ADI DA SAMRAJ: In any moment of true communion that is so. But the practice does involve responsible dealing with yourself. It requires intentional dealing with yourself. But as I said to you the other evening its not proper to call it effort. Because you do it in the context of devotion to me, response to me. So, effort is not the proper world. But that doesn’t mean that the word effort is not properly the word to use. That you do nothing and wait for it to happen to you. You must exercise yourself rightly and intelligently. Notice what there is to notice that diminishes the fullness of communion with me and change those things intentionally and do those things consistently.
This is definitely required. But don’t call it effort. But don’t presume your suppose to wait around for it to happen. It is your obligation. It’s the kind of obligation that is there at the very beginning of this Way, not later. It’s the foundation.”
DISCRIMINITIVE INTELLEGENCE
“Suffer the paradox instead of the confusion. It will only be a paradox to you if you turn to Me. If you continue to do it yourself you’ll be confused.” – Adi Da Samraj, 1975
It is clear in his response Adi Da is using the term ‘right effort’ in two ways. He says, on one hand is not proper and on the other that it is proper.
Adi Da points out that the the term ‘effort’ is not proper because responding to him occurs in a devotional context (true hearing).
RIGHT EFFORT
The effort that is proper or right is one of the heart, in consciousness, not of mind alone. The effort of mind alone is always in a dilemma, and has a strategy for an outcome. It’s either wanting to approach someone or something or is in the form of an avoidance. The effort of the heart, in consciousness, is a feeling matter (tacit) and therefore much more subtle then logic, mind or thought. A true response, or right effort, is based on not only recognition (true hearing) but realizing the inherent dilemma of mind (self), the state of being in a double bind where the only resort is Grace.
“Turning to Me is not a dissociative strategy. You are not moving away from something and turning to something else. It is not a movement of attention from something to something else. In your presumed practice of turning to Me, you have added the “method” of turning away from what is in the field of view of the faculties. That is not the practice. That is something you are egoistically adding to the practice. Some form of religion.

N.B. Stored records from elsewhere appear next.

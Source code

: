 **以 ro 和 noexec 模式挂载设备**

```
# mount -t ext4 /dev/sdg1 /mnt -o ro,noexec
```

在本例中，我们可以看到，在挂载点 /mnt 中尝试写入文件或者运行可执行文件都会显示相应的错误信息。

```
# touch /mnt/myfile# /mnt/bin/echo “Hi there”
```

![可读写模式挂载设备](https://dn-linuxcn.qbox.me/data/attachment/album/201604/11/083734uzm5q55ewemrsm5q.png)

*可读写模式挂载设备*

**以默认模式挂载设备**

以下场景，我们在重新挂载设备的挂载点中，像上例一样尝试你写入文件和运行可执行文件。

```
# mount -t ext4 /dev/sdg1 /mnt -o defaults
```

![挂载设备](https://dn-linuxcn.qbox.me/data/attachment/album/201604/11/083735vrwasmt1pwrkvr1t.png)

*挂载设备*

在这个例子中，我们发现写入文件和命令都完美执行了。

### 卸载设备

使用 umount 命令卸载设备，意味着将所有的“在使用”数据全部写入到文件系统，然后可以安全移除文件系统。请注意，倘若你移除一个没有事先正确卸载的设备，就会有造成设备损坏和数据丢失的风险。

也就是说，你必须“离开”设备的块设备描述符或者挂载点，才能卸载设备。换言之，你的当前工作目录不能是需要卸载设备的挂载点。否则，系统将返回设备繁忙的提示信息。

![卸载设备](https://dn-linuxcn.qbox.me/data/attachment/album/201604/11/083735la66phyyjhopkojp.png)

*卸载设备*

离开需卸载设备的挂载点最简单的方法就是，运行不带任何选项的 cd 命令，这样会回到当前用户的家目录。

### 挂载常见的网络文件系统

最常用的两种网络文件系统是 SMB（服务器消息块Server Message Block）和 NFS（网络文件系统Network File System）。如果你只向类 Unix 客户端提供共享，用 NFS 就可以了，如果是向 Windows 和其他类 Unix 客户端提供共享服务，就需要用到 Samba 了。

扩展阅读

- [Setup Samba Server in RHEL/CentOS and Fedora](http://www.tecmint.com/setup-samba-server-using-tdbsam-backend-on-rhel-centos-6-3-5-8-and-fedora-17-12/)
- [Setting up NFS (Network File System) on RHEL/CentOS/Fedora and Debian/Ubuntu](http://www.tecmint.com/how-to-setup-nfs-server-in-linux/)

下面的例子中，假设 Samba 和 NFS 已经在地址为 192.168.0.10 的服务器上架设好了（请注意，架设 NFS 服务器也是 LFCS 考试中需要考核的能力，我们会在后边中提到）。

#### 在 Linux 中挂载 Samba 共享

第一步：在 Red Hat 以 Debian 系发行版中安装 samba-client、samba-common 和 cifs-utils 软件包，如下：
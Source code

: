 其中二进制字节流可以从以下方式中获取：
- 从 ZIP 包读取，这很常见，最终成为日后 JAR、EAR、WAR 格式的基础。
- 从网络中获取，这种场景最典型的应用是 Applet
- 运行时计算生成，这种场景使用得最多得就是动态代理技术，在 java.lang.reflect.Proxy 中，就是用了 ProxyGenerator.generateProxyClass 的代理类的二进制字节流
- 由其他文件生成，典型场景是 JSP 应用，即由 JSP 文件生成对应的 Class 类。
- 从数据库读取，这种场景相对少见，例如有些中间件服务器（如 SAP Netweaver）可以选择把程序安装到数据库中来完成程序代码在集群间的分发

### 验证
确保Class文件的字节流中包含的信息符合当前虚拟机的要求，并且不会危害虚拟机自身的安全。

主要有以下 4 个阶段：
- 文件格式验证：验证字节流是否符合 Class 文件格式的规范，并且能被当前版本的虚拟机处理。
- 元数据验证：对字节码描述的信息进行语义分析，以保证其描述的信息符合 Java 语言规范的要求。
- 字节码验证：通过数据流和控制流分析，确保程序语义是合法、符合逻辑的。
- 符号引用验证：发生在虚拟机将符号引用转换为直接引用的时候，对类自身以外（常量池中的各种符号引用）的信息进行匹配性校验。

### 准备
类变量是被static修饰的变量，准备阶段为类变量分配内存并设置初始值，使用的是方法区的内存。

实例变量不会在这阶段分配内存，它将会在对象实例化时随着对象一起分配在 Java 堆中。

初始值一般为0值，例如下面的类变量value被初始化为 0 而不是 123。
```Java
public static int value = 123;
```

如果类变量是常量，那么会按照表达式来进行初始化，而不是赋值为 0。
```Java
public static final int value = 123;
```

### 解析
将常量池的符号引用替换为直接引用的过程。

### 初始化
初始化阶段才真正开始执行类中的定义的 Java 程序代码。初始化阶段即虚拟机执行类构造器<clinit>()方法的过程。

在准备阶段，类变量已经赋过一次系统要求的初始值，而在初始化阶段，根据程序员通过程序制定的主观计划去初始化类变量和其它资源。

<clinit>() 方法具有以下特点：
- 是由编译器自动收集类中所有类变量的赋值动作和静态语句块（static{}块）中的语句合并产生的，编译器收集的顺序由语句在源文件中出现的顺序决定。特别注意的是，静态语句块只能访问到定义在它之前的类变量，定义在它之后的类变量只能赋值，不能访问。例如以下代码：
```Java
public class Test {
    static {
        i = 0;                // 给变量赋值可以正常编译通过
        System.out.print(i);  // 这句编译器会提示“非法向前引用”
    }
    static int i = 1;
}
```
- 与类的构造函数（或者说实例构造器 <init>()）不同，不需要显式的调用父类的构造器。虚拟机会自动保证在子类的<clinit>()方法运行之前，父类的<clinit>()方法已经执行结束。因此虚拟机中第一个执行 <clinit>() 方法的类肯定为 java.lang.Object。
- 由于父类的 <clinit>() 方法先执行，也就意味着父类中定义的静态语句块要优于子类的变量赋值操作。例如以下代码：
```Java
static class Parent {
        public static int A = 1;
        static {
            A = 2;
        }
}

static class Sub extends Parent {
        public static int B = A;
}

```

You are applying a willful religious “method” of your own, and not simply resting the faculties in Me. That is the cult. That is narcissus. You have put a priest between yourself and Me. It is your own ego, your own mind. It is performing the practice for you. You must relinquish your association with this priest.” – Adi Da Samraj, 1996
To understand ‘right effort’ or ‘turning’ in the teaching of Adi Da Samraj one must have the basis of ‘right understanding’. The practitioner needs to understand the practice, the ‘doing’ of His Instruction. To try and take his instruction and apply it as you would to any other form of teaching is to take Him in his gross form as if he were only a teacher.
This, of course, is necessary for the beginning but not anywhere near or close to the subtle nature of his Call.
YOU HAVE TO DEAL WITH YOURSELF
The ground and root of Adi Da’s teaching are based on ‘self-understanding’ or ‘right understanding’ which inherently requires a ‘right approach’ based on “right effort.”
The approach, based on recognition, requires a change, a change in ‘point of view’.. Why does it require a change in point of view? Because you in your recognition, based on self-understanding ‘see’ something about, not only Who He Is, but who you are!
This ‘who you are’ is NOT what you had previously seen. In Adi Da you see ‘Divinity’ in you – you see ‘this contraction’. In the ‘understanding’ (revelation) if embraced requires an intentional and conscious act based on ‘the law’ in your recognition. It is an obligation in this something you recognize.